# PROMPT:
The line containing "- https://github.com/heroku/heroku-buildpack-google-chrome" marks the end: write out exactly every line from the first line of the data below through that line, and only those.

**** SUPPLIED INFORMATION ****

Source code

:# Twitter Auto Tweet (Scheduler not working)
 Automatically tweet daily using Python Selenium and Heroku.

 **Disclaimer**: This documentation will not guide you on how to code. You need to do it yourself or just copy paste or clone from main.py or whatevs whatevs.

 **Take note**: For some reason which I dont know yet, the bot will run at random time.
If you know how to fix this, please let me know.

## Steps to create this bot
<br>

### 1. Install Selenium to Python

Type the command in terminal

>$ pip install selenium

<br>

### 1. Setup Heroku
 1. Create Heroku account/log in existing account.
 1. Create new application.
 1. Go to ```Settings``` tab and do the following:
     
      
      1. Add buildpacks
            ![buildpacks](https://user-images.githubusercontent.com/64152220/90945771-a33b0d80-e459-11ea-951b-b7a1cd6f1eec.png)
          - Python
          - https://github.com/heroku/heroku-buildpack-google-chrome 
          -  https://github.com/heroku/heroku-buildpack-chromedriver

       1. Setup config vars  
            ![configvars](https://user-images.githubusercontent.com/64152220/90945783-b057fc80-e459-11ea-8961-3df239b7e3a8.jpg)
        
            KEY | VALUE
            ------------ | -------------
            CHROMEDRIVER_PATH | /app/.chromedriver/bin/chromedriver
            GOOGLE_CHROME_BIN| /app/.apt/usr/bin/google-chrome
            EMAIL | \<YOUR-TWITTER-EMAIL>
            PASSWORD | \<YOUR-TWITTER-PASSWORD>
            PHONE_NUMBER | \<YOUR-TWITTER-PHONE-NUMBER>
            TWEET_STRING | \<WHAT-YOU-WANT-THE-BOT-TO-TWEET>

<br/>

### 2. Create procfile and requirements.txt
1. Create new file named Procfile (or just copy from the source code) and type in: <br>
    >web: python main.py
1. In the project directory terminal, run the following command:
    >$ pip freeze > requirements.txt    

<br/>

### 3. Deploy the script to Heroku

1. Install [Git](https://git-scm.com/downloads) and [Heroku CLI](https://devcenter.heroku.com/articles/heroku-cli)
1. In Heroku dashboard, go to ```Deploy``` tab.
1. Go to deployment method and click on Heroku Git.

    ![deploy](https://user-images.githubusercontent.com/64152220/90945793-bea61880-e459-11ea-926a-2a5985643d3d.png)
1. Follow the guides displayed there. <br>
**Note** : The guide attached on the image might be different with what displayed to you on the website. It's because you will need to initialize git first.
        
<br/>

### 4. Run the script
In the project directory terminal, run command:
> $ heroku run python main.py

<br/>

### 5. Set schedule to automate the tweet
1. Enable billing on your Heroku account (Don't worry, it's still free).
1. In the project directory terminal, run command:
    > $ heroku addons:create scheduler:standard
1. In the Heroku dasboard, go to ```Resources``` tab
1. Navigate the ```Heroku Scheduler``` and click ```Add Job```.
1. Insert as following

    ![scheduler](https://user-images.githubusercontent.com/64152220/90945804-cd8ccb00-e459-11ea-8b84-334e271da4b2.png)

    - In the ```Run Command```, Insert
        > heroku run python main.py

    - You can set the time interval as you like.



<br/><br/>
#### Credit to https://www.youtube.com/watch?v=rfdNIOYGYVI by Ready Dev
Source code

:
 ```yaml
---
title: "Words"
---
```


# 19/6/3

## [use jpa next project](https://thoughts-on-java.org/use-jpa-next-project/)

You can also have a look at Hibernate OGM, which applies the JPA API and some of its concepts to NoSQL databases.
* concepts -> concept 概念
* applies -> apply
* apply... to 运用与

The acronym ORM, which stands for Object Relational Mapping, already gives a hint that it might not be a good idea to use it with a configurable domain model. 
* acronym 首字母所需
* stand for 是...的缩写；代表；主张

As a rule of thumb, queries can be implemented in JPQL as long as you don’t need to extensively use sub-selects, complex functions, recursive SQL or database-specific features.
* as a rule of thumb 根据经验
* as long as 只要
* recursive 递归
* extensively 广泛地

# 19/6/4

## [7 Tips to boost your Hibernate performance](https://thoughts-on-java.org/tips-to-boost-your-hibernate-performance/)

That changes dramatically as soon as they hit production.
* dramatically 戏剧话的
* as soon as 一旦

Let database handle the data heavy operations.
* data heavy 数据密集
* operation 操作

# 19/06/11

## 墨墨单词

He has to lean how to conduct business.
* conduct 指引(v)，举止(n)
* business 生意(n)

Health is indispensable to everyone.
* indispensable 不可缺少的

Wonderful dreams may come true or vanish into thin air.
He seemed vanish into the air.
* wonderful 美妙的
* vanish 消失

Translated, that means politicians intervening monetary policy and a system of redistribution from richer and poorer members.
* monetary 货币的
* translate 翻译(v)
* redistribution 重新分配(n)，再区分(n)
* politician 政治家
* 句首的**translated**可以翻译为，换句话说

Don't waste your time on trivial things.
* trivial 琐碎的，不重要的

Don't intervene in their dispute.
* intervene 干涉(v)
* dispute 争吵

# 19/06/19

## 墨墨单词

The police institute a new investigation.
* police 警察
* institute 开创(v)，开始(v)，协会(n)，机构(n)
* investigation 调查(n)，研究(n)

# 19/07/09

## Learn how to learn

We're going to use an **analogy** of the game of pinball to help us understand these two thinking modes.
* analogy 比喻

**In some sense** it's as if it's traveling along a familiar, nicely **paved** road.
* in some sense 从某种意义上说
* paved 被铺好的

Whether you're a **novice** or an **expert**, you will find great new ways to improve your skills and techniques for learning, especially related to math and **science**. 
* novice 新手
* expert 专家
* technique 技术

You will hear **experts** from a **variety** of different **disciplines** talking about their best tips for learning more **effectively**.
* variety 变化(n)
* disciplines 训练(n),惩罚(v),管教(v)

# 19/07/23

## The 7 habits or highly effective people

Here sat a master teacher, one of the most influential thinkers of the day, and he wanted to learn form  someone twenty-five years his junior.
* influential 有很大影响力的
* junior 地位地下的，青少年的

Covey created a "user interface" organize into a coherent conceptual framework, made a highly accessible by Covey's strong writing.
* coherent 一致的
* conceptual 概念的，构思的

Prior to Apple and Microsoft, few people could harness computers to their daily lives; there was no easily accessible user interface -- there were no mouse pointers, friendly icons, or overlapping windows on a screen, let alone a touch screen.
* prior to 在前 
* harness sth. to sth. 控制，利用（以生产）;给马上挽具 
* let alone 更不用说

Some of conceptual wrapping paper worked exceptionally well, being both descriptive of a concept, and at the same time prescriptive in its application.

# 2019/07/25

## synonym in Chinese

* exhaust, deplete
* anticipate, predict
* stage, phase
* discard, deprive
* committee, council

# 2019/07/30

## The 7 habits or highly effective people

****

# COMPLETED EXERCISE:
Source code

:# Twitter Auto Tweet (Scheduler not working)
 Automatically tweet daily using Python Selenium and Heroku.

 **Disclaimer**: This documentation will not guide you on how to code. You need to do it yourself or just copy paste or clone from main.py or whatevs whatevs.

 **Take note**: For some reason which I dont know yet, the bot will run at random time.
If you know how to fix this, please let me know.

## Steps to create this bot
<br>

### 1. Install Selenium to Python

Type the command in terminal

>$ pip install selenium

<br>

### 1. Setup Heroku
 1. Create Heroku account/log in existing account.
 1. Create new application.
 1. Go to ```Settings``` tab and do the following:
     
      
      1. Add buildpacks
            ![buildpacks](https://user-images.githubusercontent.com/64152220/90945771-a33b0d80-e459-11ea-951b-b7a1cd6f1eec.png)
          - Python
          - https://github.com/heroku/heroku-buildpack-google-chrome 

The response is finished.